**About this exercise**
Copy out each line featuring the string "Indra" from the entries beneath.

**Dataset entries**
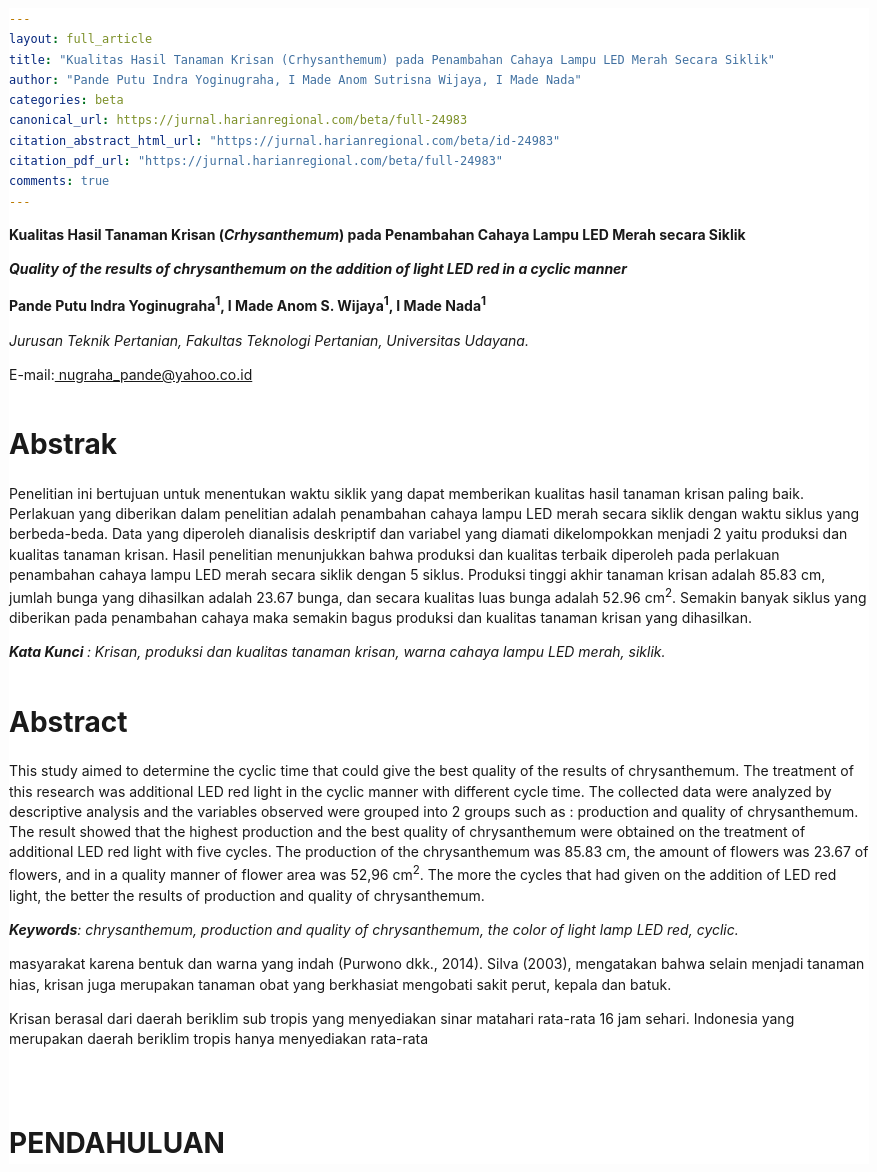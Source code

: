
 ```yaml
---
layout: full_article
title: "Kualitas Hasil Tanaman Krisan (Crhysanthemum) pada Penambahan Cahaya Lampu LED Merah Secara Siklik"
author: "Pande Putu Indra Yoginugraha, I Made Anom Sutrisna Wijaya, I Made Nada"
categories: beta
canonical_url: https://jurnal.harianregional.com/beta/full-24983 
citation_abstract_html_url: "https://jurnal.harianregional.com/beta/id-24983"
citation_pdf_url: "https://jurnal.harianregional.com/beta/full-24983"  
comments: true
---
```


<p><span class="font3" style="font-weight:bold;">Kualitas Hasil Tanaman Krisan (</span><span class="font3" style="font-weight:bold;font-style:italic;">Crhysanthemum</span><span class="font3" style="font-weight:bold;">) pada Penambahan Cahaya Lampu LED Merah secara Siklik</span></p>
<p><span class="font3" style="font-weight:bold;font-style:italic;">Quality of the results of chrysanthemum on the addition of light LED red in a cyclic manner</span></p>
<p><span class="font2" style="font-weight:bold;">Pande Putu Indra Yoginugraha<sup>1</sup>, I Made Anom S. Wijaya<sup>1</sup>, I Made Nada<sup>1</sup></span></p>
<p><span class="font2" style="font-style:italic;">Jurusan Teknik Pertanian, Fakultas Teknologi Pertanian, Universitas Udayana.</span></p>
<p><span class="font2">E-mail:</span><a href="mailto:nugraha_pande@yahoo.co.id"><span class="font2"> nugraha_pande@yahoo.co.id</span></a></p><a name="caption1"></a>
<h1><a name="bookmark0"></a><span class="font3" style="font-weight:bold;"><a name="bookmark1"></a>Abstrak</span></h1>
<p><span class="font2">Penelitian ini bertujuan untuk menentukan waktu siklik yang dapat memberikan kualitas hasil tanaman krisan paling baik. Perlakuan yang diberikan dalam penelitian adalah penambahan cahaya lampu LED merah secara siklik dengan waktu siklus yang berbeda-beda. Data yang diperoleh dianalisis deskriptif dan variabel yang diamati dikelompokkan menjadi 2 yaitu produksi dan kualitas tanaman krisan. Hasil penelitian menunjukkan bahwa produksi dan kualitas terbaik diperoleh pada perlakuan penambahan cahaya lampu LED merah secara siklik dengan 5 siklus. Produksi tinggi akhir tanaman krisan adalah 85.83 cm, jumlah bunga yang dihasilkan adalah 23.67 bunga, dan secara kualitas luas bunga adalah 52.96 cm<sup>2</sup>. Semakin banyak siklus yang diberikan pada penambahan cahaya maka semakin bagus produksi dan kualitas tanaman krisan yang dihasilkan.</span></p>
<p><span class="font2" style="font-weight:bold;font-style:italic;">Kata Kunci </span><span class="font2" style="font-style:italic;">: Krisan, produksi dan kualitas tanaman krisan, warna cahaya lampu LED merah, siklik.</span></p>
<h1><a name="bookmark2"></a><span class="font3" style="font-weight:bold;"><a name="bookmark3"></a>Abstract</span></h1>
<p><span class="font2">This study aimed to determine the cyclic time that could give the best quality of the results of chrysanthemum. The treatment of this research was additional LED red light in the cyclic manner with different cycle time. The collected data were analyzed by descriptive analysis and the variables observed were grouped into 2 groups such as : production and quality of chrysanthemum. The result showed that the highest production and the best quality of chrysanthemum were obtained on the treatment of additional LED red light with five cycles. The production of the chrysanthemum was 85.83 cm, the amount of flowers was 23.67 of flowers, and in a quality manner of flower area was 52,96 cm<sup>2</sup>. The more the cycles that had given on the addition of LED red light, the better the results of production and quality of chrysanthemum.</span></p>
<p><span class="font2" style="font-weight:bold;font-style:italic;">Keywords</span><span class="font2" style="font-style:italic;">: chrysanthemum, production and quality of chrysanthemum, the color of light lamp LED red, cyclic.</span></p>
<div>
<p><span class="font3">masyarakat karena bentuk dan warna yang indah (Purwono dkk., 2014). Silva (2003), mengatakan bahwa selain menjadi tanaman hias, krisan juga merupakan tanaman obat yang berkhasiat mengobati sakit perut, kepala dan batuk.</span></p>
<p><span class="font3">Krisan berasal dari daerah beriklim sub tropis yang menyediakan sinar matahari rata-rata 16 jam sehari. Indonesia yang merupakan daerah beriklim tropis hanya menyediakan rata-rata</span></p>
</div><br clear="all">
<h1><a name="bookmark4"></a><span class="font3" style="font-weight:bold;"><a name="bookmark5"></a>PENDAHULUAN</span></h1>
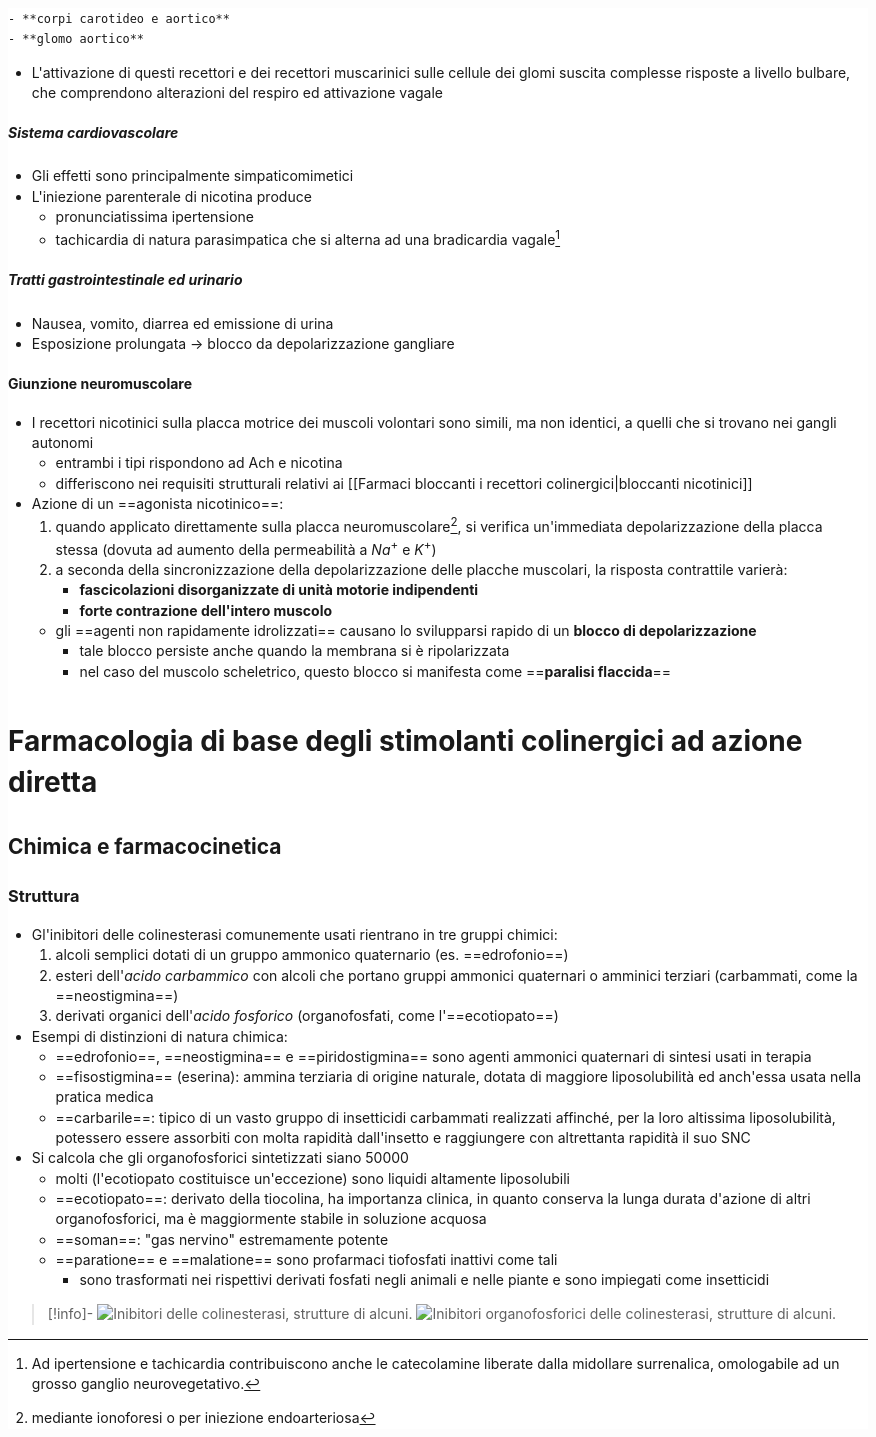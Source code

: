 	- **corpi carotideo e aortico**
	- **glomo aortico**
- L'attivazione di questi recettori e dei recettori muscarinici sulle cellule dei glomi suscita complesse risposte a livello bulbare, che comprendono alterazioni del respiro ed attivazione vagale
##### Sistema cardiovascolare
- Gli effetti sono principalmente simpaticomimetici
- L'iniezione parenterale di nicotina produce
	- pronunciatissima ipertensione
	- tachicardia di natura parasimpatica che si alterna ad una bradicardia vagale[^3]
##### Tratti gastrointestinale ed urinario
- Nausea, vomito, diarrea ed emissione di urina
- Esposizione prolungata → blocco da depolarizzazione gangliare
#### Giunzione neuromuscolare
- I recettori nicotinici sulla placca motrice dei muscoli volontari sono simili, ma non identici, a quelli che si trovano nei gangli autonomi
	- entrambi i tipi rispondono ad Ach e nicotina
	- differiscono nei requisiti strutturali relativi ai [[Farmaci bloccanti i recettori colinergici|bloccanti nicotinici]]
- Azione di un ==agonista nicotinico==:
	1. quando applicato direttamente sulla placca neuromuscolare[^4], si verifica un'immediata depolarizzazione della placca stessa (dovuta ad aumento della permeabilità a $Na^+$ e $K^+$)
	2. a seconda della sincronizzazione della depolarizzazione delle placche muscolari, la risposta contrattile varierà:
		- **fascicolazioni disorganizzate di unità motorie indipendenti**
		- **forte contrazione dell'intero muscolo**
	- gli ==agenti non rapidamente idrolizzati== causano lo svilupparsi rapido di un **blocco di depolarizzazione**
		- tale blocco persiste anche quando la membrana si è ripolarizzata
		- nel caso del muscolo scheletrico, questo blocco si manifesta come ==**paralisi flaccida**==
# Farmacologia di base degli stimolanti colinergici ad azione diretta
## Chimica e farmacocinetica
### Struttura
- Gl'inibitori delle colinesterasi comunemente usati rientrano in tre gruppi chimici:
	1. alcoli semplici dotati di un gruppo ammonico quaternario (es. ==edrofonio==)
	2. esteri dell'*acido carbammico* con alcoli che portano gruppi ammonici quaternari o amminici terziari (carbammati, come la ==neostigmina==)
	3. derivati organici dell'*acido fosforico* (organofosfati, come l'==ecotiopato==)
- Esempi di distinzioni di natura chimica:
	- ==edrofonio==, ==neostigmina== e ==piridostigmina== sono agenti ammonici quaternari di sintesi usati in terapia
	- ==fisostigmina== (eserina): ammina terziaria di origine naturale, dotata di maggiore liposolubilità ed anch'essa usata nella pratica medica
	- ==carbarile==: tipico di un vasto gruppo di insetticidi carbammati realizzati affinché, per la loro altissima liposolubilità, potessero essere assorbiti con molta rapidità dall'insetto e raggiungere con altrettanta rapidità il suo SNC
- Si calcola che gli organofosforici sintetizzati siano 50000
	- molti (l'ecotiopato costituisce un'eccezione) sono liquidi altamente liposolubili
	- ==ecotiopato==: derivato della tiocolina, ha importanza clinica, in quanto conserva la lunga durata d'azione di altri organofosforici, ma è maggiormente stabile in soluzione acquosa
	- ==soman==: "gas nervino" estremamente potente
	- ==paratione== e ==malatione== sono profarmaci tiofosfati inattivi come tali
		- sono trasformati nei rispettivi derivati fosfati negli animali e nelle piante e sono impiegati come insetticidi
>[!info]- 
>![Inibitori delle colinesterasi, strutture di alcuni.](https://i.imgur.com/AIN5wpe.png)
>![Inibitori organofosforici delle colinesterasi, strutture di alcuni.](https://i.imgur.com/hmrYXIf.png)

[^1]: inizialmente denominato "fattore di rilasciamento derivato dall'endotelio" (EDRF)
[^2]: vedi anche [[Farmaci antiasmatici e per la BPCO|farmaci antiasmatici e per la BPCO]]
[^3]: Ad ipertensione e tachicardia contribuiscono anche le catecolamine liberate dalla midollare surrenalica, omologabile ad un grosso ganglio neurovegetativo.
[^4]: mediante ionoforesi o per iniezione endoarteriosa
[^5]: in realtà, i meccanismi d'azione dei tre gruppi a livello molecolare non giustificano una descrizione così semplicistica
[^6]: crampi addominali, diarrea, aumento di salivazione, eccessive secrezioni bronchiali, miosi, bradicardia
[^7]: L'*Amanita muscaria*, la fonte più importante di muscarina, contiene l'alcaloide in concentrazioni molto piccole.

**Exercise solution**
author: "Pande Putu Indra Yoginugraha, I Made Anom Sutrisna Wijaya, I Made Nada"
<p><span class="font2" style="font-weight:bold;">Pande Putu Indra Yoginugraha<sup>1</sup>, I Made Anom S. Wijaya<sup>1</sup>, I Made Nada<sup>1</sup></span></p>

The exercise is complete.